Il y a tout juste trois ans, le 3 juin 2019, des soldats et miliciens soudanais dispersaient violemment un sit-in de manifestants devant le quartier général de l’armée à Khartoum. Cela faisait des semaines que des milliers de personnes occupaient pacifiquement ces lieux pour exiger le départ d’Omar el-Béchir et de son régime. La dispersion sanglante de ce rassemblement a fait plus de 130 morts et des centaines de disparus. Ce massacre a été perpétré alors que les généraux Abdel Fattah al-Burhane et Mohammed Hamdane Dagalo alias Hemetti tenaient déjà les rênes du pays. Trois ans après, une enquête est en cours mais les familles des victimes n’attendent plus rien de la justice.
avec notre correspondant à Khartoum, Elliott Brachet
Pour les parents d’Abdesalam Kisha, tué à 25 ans, d’une balle de sniper sur le sit-in, le souvenir du 3 juin 2019 ne peut pas s’effacer. « Ce jour-là fut un massacre ignoble. Il y a eu des viols, sur des femmes et des hommes. Des corps jetés dans le Nil. J’accuse directement le général Burhane. Nous n’oublions pas. Nous ne pardonnerons pas. Rien ne peut nous briser. On continuera à se battre jusqu’à ce que la révolution soit victorieuse. »
Trois ans après, l’enquête officielle n’a présenté aucun résultat.
« Il ne peut pas y avoir de justice ou d’investigation sur la mort des martyrs alors que la junte militaire nomme elle-même le chef de la justice et le procureur général. Quand un comité d’expert argentins est venu pour autopsier les corps retrouvés en décomposition dans une morgue et une fosse commune, on leur a refusé l’accès. Tout est fait pour dissimuler la vérité »
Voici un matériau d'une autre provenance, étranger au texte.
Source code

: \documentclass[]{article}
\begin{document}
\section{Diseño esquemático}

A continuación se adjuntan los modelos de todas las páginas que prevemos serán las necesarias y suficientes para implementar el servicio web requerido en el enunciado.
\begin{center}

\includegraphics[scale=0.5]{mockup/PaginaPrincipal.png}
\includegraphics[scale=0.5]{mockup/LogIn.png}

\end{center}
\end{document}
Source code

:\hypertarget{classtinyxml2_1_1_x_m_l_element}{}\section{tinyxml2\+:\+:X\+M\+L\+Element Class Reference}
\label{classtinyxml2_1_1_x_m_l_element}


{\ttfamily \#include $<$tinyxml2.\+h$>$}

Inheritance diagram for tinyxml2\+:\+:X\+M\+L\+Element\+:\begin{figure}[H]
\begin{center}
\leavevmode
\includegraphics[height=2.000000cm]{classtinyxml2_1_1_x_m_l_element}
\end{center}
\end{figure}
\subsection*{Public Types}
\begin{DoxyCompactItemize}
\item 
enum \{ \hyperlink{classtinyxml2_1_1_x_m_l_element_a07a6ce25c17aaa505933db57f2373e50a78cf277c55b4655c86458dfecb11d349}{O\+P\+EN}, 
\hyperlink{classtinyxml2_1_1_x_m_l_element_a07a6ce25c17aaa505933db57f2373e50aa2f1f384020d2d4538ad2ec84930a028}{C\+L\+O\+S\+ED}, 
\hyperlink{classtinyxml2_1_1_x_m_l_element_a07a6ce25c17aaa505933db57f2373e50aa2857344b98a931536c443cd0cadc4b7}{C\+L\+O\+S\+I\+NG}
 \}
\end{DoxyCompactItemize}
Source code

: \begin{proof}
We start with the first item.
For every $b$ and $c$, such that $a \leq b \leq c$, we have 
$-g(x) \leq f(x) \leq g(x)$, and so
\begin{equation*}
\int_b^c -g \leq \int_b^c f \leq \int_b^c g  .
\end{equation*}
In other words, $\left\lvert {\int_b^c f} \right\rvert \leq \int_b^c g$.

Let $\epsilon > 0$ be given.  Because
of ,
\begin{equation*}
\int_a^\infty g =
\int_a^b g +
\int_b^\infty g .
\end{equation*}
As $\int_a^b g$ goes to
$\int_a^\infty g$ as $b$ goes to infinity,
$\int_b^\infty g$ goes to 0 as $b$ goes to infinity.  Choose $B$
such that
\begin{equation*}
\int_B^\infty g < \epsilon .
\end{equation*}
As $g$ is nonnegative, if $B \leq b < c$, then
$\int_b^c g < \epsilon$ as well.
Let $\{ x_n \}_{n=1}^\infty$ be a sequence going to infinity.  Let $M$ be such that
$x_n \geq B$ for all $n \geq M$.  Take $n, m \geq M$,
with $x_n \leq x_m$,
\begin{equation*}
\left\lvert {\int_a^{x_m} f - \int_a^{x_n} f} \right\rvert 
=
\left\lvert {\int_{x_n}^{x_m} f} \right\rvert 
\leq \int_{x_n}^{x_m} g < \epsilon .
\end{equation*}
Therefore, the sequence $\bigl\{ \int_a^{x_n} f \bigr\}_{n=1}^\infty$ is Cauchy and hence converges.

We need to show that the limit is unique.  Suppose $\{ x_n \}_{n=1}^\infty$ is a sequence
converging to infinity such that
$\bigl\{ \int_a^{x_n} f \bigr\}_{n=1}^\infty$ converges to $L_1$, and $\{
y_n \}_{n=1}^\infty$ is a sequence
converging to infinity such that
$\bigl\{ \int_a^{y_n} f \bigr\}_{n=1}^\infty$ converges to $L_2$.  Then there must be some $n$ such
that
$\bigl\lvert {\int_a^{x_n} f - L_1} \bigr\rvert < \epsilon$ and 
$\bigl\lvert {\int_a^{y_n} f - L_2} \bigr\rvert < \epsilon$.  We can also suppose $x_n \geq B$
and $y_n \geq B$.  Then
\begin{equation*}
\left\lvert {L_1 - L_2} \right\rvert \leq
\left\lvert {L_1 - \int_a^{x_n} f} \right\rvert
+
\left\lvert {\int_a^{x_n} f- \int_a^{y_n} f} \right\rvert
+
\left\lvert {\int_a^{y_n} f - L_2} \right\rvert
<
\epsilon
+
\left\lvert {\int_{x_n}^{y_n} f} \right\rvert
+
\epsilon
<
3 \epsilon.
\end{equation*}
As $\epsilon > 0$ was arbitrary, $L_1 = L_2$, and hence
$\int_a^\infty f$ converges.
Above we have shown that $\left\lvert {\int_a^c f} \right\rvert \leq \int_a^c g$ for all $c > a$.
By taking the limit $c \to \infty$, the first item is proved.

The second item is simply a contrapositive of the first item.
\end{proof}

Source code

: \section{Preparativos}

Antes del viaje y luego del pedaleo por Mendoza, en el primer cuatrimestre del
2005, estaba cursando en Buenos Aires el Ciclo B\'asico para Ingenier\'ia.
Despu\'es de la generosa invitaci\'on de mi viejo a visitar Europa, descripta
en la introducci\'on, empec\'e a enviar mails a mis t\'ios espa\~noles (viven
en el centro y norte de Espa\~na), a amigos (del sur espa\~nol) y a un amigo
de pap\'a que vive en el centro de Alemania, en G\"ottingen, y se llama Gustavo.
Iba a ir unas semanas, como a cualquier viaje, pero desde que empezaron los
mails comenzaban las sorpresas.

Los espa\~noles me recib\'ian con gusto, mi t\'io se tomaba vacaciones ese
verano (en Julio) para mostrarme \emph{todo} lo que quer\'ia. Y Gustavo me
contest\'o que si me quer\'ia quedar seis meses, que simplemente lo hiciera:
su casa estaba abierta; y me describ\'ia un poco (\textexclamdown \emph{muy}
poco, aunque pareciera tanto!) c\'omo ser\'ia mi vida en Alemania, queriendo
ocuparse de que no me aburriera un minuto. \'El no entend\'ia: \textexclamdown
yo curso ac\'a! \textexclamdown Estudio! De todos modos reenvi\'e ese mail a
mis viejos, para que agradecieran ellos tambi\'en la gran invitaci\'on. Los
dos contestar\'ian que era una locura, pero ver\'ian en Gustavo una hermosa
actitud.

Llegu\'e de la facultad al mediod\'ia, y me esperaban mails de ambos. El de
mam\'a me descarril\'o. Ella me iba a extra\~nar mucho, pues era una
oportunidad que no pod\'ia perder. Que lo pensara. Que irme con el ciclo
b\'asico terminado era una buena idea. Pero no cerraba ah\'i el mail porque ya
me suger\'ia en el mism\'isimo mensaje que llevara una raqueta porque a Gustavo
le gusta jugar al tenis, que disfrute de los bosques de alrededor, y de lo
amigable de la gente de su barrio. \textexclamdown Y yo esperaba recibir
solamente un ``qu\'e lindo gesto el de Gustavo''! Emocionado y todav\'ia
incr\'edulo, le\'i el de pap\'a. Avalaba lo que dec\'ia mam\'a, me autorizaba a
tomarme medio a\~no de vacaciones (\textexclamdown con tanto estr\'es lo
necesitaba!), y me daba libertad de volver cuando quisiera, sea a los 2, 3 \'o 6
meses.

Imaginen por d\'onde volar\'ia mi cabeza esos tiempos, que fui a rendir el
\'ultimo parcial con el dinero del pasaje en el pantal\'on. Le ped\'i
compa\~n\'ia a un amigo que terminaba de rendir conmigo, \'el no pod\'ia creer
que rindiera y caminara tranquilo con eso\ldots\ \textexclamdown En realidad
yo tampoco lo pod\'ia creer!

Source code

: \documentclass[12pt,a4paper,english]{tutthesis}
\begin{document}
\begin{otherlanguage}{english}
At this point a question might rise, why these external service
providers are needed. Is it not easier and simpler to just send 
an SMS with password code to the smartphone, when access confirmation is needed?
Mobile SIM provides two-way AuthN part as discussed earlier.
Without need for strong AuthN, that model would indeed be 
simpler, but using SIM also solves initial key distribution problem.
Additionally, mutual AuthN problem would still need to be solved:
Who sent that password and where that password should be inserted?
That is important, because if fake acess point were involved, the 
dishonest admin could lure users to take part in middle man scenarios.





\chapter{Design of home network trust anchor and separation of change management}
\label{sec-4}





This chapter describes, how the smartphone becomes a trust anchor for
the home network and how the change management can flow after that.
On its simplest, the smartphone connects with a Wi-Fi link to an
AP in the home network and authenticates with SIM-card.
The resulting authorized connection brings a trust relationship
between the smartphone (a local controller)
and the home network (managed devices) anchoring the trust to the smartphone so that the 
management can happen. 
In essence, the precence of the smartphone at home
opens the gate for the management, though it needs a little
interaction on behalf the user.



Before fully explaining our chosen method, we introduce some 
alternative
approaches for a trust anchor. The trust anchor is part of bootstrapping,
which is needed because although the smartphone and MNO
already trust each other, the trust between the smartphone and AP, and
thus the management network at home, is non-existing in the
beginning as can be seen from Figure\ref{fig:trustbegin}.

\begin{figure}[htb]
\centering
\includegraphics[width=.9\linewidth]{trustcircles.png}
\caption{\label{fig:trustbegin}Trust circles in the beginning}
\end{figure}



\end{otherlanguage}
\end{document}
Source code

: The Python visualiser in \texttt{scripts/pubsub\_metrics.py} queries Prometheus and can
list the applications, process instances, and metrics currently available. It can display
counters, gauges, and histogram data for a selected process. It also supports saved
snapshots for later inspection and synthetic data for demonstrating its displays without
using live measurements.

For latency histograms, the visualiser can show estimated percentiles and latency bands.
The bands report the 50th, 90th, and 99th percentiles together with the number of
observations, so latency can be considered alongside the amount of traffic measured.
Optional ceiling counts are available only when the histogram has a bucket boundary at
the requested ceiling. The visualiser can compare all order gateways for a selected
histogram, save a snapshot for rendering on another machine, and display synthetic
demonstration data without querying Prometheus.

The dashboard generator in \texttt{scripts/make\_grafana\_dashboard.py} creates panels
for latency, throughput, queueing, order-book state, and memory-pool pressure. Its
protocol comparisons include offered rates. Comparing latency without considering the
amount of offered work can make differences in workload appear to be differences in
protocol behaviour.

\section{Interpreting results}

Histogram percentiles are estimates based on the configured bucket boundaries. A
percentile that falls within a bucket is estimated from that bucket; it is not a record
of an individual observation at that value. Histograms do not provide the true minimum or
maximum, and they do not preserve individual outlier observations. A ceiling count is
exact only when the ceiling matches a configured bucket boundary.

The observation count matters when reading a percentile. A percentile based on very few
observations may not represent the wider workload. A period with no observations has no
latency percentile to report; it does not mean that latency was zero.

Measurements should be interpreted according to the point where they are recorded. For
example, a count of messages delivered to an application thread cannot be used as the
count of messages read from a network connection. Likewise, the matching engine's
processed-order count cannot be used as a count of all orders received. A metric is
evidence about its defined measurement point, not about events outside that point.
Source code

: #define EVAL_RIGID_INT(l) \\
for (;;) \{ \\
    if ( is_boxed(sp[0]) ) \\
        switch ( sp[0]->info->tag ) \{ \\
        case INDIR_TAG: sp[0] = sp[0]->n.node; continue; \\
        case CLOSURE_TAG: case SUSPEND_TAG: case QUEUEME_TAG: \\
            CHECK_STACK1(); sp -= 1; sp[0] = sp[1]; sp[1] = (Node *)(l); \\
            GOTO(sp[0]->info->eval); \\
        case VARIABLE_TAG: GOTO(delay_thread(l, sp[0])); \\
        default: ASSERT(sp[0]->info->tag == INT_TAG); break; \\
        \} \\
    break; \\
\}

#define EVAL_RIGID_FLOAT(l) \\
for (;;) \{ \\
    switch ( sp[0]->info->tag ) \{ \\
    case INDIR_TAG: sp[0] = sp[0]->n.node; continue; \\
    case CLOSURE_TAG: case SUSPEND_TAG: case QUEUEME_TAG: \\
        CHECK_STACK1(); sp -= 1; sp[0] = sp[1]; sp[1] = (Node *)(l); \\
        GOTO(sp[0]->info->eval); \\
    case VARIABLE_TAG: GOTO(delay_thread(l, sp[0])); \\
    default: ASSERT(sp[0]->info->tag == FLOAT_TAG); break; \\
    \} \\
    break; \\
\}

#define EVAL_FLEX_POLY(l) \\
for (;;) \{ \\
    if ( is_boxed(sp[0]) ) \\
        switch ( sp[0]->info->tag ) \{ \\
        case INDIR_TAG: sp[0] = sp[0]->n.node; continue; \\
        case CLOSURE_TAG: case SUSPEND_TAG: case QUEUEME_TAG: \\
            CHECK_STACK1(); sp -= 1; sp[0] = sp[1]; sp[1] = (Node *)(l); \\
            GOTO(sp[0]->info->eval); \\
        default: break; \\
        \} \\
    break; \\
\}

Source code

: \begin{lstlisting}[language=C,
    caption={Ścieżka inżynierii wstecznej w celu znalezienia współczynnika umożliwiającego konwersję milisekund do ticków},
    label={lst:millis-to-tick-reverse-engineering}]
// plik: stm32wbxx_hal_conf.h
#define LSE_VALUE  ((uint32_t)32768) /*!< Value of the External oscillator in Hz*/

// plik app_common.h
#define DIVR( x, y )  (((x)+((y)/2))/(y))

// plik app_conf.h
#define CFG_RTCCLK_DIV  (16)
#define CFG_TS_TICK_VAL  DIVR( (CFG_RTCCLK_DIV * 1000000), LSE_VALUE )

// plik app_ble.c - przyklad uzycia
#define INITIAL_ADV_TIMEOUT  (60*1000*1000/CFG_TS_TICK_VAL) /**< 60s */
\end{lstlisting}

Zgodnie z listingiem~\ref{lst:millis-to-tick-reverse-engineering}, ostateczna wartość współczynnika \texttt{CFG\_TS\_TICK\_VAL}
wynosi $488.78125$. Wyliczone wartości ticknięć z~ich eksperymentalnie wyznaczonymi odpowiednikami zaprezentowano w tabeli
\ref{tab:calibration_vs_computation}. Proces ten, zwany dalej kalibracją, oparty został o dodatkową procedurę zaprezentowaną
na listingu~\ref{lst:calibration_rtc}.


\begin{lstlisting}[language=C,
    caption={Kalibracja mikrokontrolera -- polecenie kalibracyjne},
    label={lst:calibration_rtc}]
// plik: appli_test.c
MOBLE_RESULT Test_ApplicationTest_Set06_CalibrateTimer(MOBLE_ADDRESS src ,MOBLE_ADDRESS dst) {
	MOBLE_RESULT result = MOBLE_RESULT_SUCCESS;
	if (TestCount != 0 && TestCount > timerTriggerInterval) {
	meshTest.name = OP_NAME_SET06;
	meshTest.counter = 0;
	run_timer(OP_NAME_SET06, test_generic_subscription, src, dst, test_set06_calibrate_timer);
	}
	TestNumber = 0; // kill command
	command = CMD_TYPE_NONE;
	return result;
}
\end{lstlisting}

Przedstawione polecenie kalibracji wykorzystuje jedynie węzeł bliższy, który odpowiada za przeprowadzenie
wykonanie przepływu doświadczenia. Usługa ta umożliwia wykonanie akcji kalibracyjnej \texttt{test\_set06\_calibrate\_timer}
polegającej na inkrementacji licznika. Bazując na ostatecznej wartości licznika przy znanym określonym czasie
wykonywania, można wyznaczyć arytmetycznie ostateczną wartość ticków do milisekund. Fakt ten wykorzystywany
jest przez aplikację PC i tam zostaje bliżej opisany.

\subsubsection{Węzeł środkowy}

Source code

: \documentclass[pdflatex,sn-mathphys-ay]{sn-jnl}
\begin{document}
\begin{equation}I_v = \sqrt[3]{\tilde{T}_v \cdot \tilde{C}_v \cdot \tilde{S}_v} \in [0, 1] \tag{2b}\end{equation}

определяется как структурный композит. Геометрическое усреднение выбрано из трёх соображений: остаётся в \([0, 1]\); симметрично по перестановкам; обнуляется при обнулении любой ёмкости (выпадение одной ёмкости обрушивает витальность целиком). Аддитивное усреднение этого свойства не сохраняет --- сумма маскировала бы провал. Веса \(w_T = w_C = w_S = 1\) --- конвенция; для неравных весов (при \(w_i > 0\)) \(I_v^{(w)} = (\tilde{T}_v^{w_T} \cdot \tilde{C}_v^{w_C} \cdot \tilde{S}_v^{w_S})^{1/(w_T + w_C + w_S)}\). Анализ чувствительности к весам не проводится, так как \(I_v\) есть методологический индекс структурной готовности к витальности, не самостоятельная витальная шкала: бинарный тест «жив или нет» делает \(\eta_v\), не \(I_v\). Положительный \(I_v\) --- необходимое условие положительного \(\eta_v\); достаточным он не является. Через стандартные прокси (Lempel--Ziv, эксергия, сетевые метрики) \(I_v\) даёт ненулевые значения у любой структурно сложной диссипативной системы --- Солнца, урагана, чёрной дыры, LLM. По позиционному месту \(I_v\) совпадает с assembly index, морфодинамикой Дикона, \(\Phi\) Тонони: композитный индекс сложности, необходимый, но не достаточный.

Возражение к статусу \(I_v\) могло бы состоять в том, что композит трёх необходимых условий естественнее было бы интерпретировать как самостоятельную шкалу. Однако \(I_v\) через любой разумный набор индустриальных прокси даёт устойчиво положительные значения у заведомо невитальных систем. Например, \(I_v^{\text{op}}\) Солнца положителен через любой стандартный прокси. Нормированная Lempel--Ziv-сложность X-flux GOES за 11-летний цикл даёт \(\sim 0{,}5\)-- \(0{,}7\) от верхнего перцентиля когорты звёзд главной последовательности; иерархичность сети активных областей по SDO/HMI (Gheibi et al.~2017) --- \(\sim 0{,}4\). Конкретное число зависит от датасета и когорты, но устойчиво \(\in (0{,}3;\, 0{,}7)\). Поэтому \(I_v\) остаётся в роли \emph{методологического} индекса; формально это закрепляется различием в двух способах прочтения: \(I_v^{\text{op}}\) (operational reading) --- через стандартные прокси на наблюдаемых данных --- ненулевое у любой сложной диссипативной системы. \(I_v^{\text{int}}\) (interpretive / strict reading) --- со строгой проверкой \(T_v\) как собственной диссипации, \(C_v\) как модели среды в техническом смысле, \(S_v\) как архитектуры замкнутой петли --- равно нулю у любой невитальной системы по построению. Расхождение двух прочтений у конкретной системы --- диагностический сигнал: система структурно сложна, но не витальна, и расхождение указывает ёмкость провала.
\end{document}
Pour la mère qui se tient fière devant le graffiti à l’effigie de son fils peint sur le mur de la maison, il ne reste qu’une solution. « Je continuerai à descendre à toutes les manifestations pour demander la liberté, la paix et la justice. C’étaient les slogans pour lesquels nos martyrs sont morts. Abdelsalam ne nous a pas vraiment quitté, il vit encore en nous. »
Des obstructions à l’enquête
Au plus de 130 morts lors du massacre du sit-in, viennent désormais s’ajouter une centaine de manifestants tués dans la répression qui a suivi le coup d’Etat. Depuis, les autorités civiles ont été évincées par les militaires lors du coup d’état du 25 octobre 2021 mais l’enquête officielle sur ce massacre n’a toujours pas livré de conclusion comme nous l’explique l’avocat qui dirige les investigations.
Derrière une pile de dossiers, Nabil Adeeb reçoit à son bureau accolé à son propre domicile car les locaux du comité d’enquête qu’il dirige ont été assaillis au mois de mai par des forces armées. Comme il le reconnaît à demi-mots, l’investigation piétine.
« Notre enquête se poursuit, mais nous avançons très lentement. Nous faisons face à certaines obstructions de la part des autorités. Certaines parties de l’enquête ne pourront être menées à bien sans qu’un gouvernement ne soit formé. Nous avons besoin d’examiner des preuves matérielles, des images satellites, des corps, des fosses communes. Quand ça sera fait, nous pourrons présenter nos résultats »
Nabil Adeeb, qui avait été désigné par le Premier ministre déchu Abdallah Hamdok, est très critiqué par de nombreux militants pro-démocratie qui lui reprochent d’être trop conciliant à l’égard des militaires. L’avocat assure lui qu’aucun responsable ne pourra bénéficier d’une immunité. Pourtant, les résultats de l’enquête, si elle aboutit, seront confiés au procureur général. Or ce dernier a été nommé par le général Burhane en personne à la suite du coup d’Etat.